There she was also able to display some of her acrylic paintings and it’s because of that job that she began making coffee art. In 2018, when the former owner, Cliff Baum, decided to retire and sell the business, she wanted to make him a parting gift.
“He was very kind to me and I wanted to give him a present,” Zabolotna said. She painted a portrait of him using brewed coffee.
“When I saw the reaction, people were excited about it,” Zabolotna said.
She decided she was on to something and started experimenting with the medium. At first, she used more of a watercolor technique with the brewed coffee. To create richer, darker hues, she tried drying out the coffee and baking it. More recently, she’s used brewed espresso, which she dries and bakes, to create her paint palette.
“I just tried to find my own way and style,” Zabolotna said.
Since that first portrait, her coffee art has garnered a following and she is often busy with commissions, painting portraits of people and their pets.
Zabolotna also teaches classes and workshops locally, including at The Blooming Artist in Clifton Park.
In her spare time, she also creates work to exhibit regionally, capturing everything from moody cityscapes to the majestic nature of horses.

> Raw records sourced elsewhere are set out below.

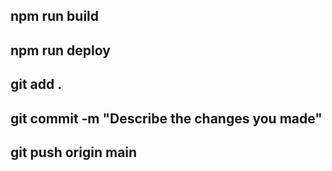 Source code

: ## npm run build
## npm run deploy
## git add .
## git commit -m "Describe the changes you made"
## git push origin main
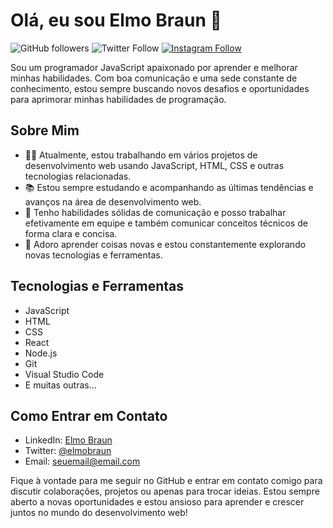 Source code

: # Olá, eu sou Elmo Braun 👋

![GitHub followers](https://img.shields.io/github/followers/elmobraun?label=Seguidores&style=social)
![Twitter Follow](https://img.shields.io/twitter/follow/elmobraun?style=social)
[![Instagram Follow](https://img.shields.io/badge/Instagram-Follow%20%40elmo.braun-orange)](https://www.instagram.com/elmo.braun/)

Sou um programador JavaScript apaixonado por aprender e melhorar minhas habilidades. Com boa comunicação e uma sede constante de conhecimento, estou sempre buscando novos desafios e oportunidades para aprimorar minhas habilidades de programação.

## Sobre Mim

- 👨‍💻 Atualmente, estou trabalhando em vários projetos de desenvolvimento web usando JavaScript, HTML, CSS e outras tecnologias relacionadas.
- 📚 Estou sempre estudando e acompanhando as últimas tendências e avanços na área de desenvolvimento web.
- 💬 Tenho habilidades sólidas de comunicação e posso trabalhar efetivamente em equipe e também comunicar conceitos técnicos de forma clara e concisa.
- 🌱 Adoro aprender coisas novas e estou constantemente explorando novas tecnologias e ferramentas.

## Tecnologias e Ferramentas

- JavaScript
- HTML
- CSS
- React
- Node.js
- Git
- Visual Studio Code
- E muitas outras...

## Como Entrar em Contato

- LinkedIn: [Elmo Braun](https://www.linkedin.com/in/elmobraun)
- Twitter: [@elmobraun](https://twitter.com/elmobraun)
- Email: [seuemail@email.com](mailto:elmo.braundev@gmail.com)

Fique à vontade para me seguir no GitHub e entrar em contato comigo para discutir colaborações, projetos ou apenas para trocar ideias. Estou sempre aberto a novas oportunidades e estou ansioso para aprender e crescer juntos no mundo do desenvolvimento web!
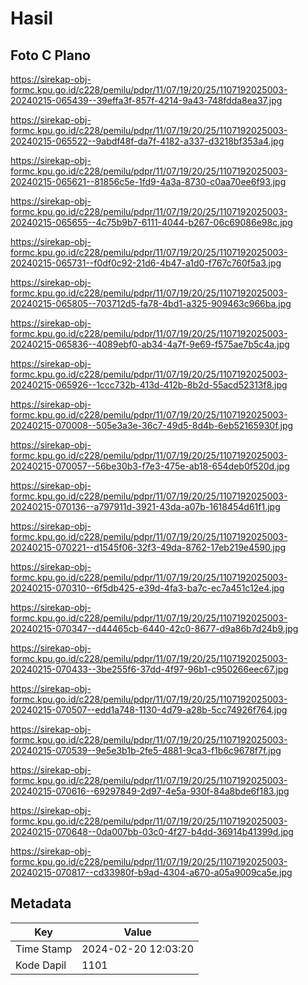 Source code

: # Hasil

## Foto C Plano

https://sirekap-obj-formc.kpu.go.id/c228/pemilu/pdpr/11/07/19/20/25/1107192025003-20240215-065439--39effa3f-857f-4214-9a43-748fdda8ea37.jpg

https://sirekap-obj-formc.kpu.go.id/c228/pemilu/pdpr/11/07/19/20/25/1107192025003-20240215-065522--9abdf48f-da7f-4182-a337-d3218bf353a4.jpg

https://sirekap-obj-formc.kpu.go.id/c228/pemilu/pdpr/11/07/19/20/25/1107192025003-20240215-065621--81856c5e-1fd9-4a3a-8730-c0aa70ee6f93.jpg

https://sirekap-obj-formc.kpu.go.id/c228/pemilu/pdpr/11/07/19/20/25/1107192025003-20240215-065655--4c75b9b7-6111-4044-b267-06c69086e98c.jpg

https://sirekap-obj-formc.kpu.go.id/c228/pemilu/pdpr/11/07/19/20/25/1107192025003-20240215-065731--f0df0c92-21d6-4b47-a1d0-f767c760f5a3.jpg

https://sirekap-obj-formc.kpu.go.id/c228/pemilu/pdpr/11/07/19/20/25/1107192025003-20240215-065805--703712d5-fa78-4bd1-a325-909463c966ba.jpg

https://sirekap-obj-formc.kpu.go.id/c228/pemilu/pdpr/11/07/19/20/25/1107192025003-20240215-065836--4089ebf0-ab34-4a7f-9e69-f575ae7b5c4a.jpg

https://sirekap-obj-formc.kpu.go.id/c228/pemilu/pdpr/11/07/19/20/25/1107192025003-20240215-065926--1ccc732b-413d-412b-8b2d-55acd52313f8.jpg

https://sirekap-obj-formc.kpu.go.id/c228/pemilu/pdpr/11/07/19/20/25/1107192025003-20240215-070008--505e3a3e-36c7-49d5-8d4b-6eb52165930f.jpg

https://sirekap-obj-formc.kpu.go.id/c228/pemilu/pdpr/11/07/19/20/25/1107192025003-20240215-070057--56be30b3-f7e3-475e-ab18-654deb0f520d.jpg

https://sirekap-obj-formc.kpu.go.id/c228/pemilu/pdpr/11/07/19/20/25/1107192025003-20240215-070136--a797911d-3921-43da-a07b-1618454d61f1.jpg

https://sirekap-obj-formc.kpu.go.id/c228/pemilu/pdpr/11/07/19/20/25/1107192025003-20240215-070221--d1545f06-32f3-49da-8762-17eb219e4590.jpg

https://sirekap-obj-formc.kpu.go.id/c228/pemilu/pdpr/11/07/19/20/25/1107192025003-20240215-070310--6f5db425-e39d-4fa3-ba7c-ec7a451c12e4.jpg

https://sirekap-obj-formc.kpu.go.id/c228/pemilu/pdpr/11/07/19/20/25/1107192025003-20240215-070347--d44465cb-6440-42c0-8677-d9a86b7d24b9.jpg

https://sirekap-obj-formc.kpu.go.id/c228/pemilu/pdpr/11/07/19/20/25/1107192025003-20240215-070433--3be255f6-37dd-4f97-96b1-c950266eec67.jpg

https://sirekap-obj-formc.kpu.go.id/c228/pemilu/pdpr/11/07/19/20/25/1107192025003-20240215-070507--edd1a748-1130-4d79-a28b-5cc74926f764.jpg

https://sirekap-obj-formc.kpu.go.id/c228/pemilu/pdpr/11/07/19/20/25/1107192025003-20240215-070539--9e5e3b1b-2fe5-4881-9ca3-f1b6c9678f7f.jpg

https://sirekap-obj-formc.kpu.go.id/c228/pemilu/pdpr/11/07/19/20/25/1107192025003-20240215-070616--69297849-2d97-4e5a-930f-84a8bde6f183.jpg

https://sirekap-obj-formc.kpu.go.id/c228/pemilu/pdpr/11/07/19/20/25/1107192025003-20240215-070648--0da007bb-03c0-4f27-b4dd-36914b41399d.jpg

https://sirekap-obj-formc.kpu.go.id/c228/pemilu/pdpr/11/07/19/20/25/1107192025003-20240215-070817--cd33980f-b9ad-4304-a670-a05a9009ca5e.jpg


## Metadata

| Key        | Value               |
| ---------- | ------------------- |
| Time Stamp | 2024-02-20 12:03:20 |
| Kode Dapil | 1101                |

On Saturday, she’ll have her work set up at Art in the Park, an event hosted by Saratoga Arts in Congress Park. It brings together artists from all over the region working in a variety of mediums, from photography to painting to sculpture.
It also includes live music from Veena & Devesh Chandra, High Peaks Bluegrass Band, Mark & Jill, the Luzerne Music Center and Mark Oppenneer.
“I’m really excited about how diverse our music line-up is. We’ll have sitar in the morning and then we have a bluegrass band at noon and then Mark & Jill sing the blues,” said organizer Olivia Walton, who is the membership and development coordinator at Saratoga Arts.
There will be community booths from local arts and equine organizations. The event is presented in partnership with the Thoroughbred Retirement Foundation, which works to save former racehorses from neglect and slaughter.
“I think the partnership with Thoroughbred Retirement Foundation, outside of them being an awesome non-profit, is reaching another crowd of folks . . . that would otherwise not attend an art fair in the park,” Walton said.
For Zabolotna, who has participated in Art in the Park previously, it’s a way to be involved in the art community and a welcome chance to present her work.
“I [had a rich] artistic life in Ukraine. So right now I just want to get it back [to that],” Zabolotna said.
She hasn’t visited her native country in about a decade. Her family, including her mother and brother, still live in the Donetsk Oblast region, which has been under Russian occupation since 2014, said Zabolotna. Watching the invasion further into Ukraine has been disturbing.
“[I’m] so much more worried about this. You cannot change, you cannot help. You cannot take them from the place,” Zabolotna said.
Working on commissions and teaching classes has kept her mind and hands busy at least. She’s also recently started doing more ceramics work at The Blooming Artist, which has been rewarding.
“I just love clay. I love coffee and I love paintings,” Zabolotna said. “The more you learn and the more you know the more interested you are [in other mediums] so it’s like my brain is always working in a few directions.”